Both siblings stopped eating meat in their late teens, but their choice was motivated by environmental and ethical reasons, not because they didn’t like the taste. They missed meat so much that they set out to try to make vegan alternatives for their favorites. The first recipe they perfected was bologna.
“Growing up, one of my favorite foods was bologna and rice,” Kale says. “My dad would pan fry bologna with fried rice and I really missed that. So bologna was the first thing I made when I went vegan.”
Vegan bologna turned out to be just the beginning. The siblings now sell a wide variety of “meatless meats” at Minneapolis farmers markets: ribs, salami, bacon, pepperoni, hot dogs, beer brats, pulled pork, Italian sausage, teriyaki beef jerky and more. Their business is called The Herbivorous Butcher, and they sell out every week — even the bologna.
“We tell everyone: this is the only bologna in the world where you actually know what’s going in,” Kale says.
Their meatless meats are made with vital wheat gluten, assorted spices and different ingredients to mimic the texture and taste of real meat — pinto beans and sun-dried tomatoes for Italian sausage, pineapple juice for ham.
The meat they have yet to perfect, though, is Spam. It’s something of a white whale for the pair.

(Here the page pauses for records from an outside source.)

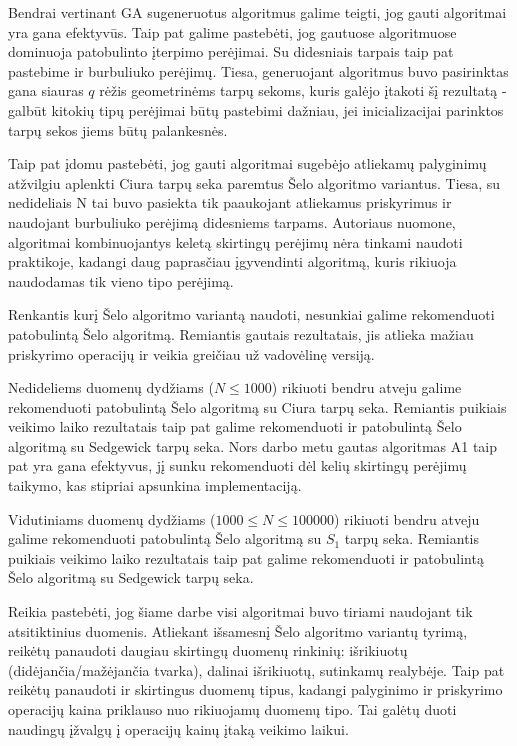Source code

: \documentclass{VUMIFInfKursinis}
\begin{document}
Bendrai vertinant GA sugeneruotus algoritmus galime teigti, jog gauti algoritmai yra gana efektyvūs.
Taip pat galime pastebėti, jog gautuose algoritmuose dominuoja patobulinto įterpimo perėjimai.
Su didesniais tarpais taip pat pastebime ir burbuliuko perėjimų.
Tiesa, generuojant algoritmus buvo pasirinktas gana siauras $q$ rėžis geometrinėms tarpų sekoms, kuris galėjo įtakoti šį rezultatą -
galbūt kitokių tipų perėjimai būtų pastebimi dažniau, jei inicializacijai parinktos tarpų sekos jiems būtų palankesnės.

Taip pat įdomu pastebėti, jog gauti algoritmai sugebėjo atliekamų palyginimų atžvilgiu aplenkti Ciura tarpų seka paremtus Šelo algoritmo variantus.
Tiesa, su nedideliais N tai buvo pasiekta tik paaukojant atliekamus priskyrimus ir naudojant burbuliuko perėjimą didesniems tarpams.
Autoriaus nuomone, algoritmai kombinuojantys keletą skirtingų perėjimų nėra tinkami naudoti praktikoje,
kadangi daug paprasčiau įgyvendinti algoritmą, kuris rikiuoja naudodamas tik vieno tipo perėjimą.


Renkantis kurį Šelo algoritmo variantą naudoti, nesunkiai galime rekomenduoti patobulintą Šelo algoritmą.
Remiantis gautais rezultatais, jis atlieka mažiau priskyrimo operacijų ir veikia greičiau už vadovėlinę versiją.

Nedideliems duomenų dydžiams ($N \leq 1000$) rikiuoti bendru atveju galime rekomenduoti patobulintą Šelo algoritmą su Ciura tarpų seka.
Remiantis puikiais veikimo laiko rezultatais taip pat galime rekomenduoti ir patobulintą Šelo algoritmą su Sedgewick tarpų seka.
Nors darbo metu gautas algoritmas A1 taip pat yra gana efektyvus, jį sunku rekomenduoti dėl
kelių skirtingų perėjimų taikymo, kas stipriai apsunkina implementaciją.

Vidutiniams duomenų dydžiams ($1000 \leq N \leq 100000$) rikiuoti bendru atveju galime rekomenduoti patobulintą Šelo algoritmą su $S_1$ tarpų seka.
Remiantis puikiais veikimo laiko rezultatais taip pat galime rekomenduoti ir patobulintą Šelo algoritmą su Sedgewick tarpų seka.

Reikia pastebėti, jog šiame darbe visi algoritmai buvo tiriami naudojant tik atsitiktinius duomenis.
Atliekant išsamesnį Šelo algoritmo variantų tyrimą, reikėtų panaudoti daugiau skirtingų duomenų rinkinių:
išrikiuotų (didėjančia/mažėjančia tvarka), dalinai išrikiuotų, sutinkamų realybėje.
Taip pat reikėtų panaudoti ir skirtingus duomenų tipus, kadangi palyginimo ir priskyrimo operacijų kaina
priklauso nuo rikiuojamų duomenų tipo.
Tai galėtų duoti naudingų įžvalgų į operacijų kainų įtaką veikimo laikui.
\end{document}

Spam is a big favorite on Guam. It’s estimated that the average Guamanian consumes 16 cans of Spam per year. US troops first brought the canned meat to the Pacific island during World War II, and the indigenous population, the Chamarro, incorporated it into many of their dishes. It’s even available at McDonald’s on Guam. Spam is also ever-present in Minnesota, home of Spam Town, USA — Austin, Minnesota, where Hormel is headquartered.
“Spam is a difficult creature,” says Aubry. They’ve tried to make a version with vital wheat gluten, garbanzo flour, peanut butter and some tapioca flour.
“The flavor’s really good,” says Aubry. “It tastes like Spam, but the texture isn’t right yet.
“I'm super anxious to do it because I want to make Spam Misubi, the sushi roll with Spam and seaweed. On Guam, they sell it in 7-11 and at the gas station and I miss it so much, so we’re working on it. We’re totally going to make Guam proud and make Spam that’s vegan.”
Their extended family back on Guam supports them, though it took awhile for their grandmother to understand what being a vegetarian really entails. When Aubry went back to Guam to visit, her grandmother offered to make her pork — then chicken, then ribs and finally fish, before giving up and serving her rice.
In Minnesota, their meatless meats have proven so popular the siblings plan to open a storefront for The Herbivorous Butcher this spring, making it what’s probably the world’s first vegan butcher shop.
And if all goes to plan, they will have SPAM mastered by then.